Action item -> From the entries, copy every line that carries the string "partial".

Rendered images with source text:
----
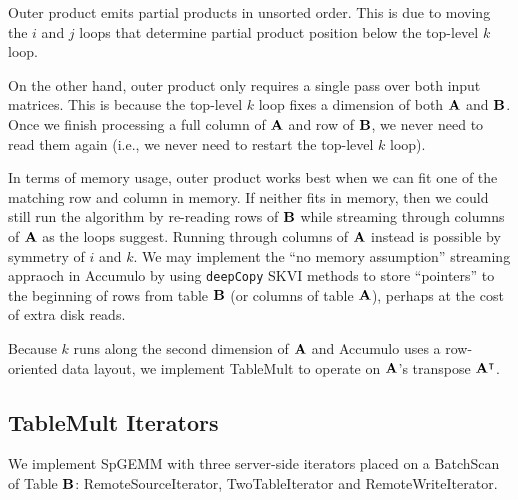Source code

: Outer product emits partial products in unsorted order.
This is due to moving the $i$ and $j$ loops
that determine partial product position
below the top-level $k$ loop.

On the other hand, outer product only requires a single pass over both input matrices.
This is because the top-level $k$ loop fixes a dimension of both $\mathbf{A}$ and $\mathbf{B}$.
Once we finish processing a full column of $\mathbf{A}$ and row of $\mathbf{B}$,
we never need to read them again (i.e., we never need to restart the top-level $k$ loop).

In terms of memory usage, outer product works best when we can fit one of the matching row and column in memory.
If neither fits in memory, then we could still run the algorithm by
re-reading rows of $\mathbf{B}$ while streaming through columns of $\mathbf{A}$ as the loops suggest.
Running through columns of $\mathbf{A}$ instead is possible by symmetry of $i$ and $k$.
We may implement the ``no memory assumption'' streaming appraoch in Accumulo by using
\texttt{deepCopy} SKVI methods to store ``pointers'' to the beginning of rows from table $\mathbf{B}$
(or columns of table $\mathbf{A}$),
perhaps at the cost of extra disk reads.

Because $k$ runs along the second dimension of $\mathbf{A}$
and Accumulo uses a row-oriented data layout, we implement 
TableMult to operate on $\mathbf{A}$'s transpose $\mathbf{A^{\intercal}}$.



\subsection{TableMult Iterators}
\label{sTableMult}
We implement SpGEMM with three server-side iterators placed on a BatchScan of Table $\mathbf{B}$:
RemoteSourceIterator, TwoTableIterator and RemoteWriteIterator.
----
Solution for this exercise ->
: Outer product emits partial products in unsorted order.
that determine partial product position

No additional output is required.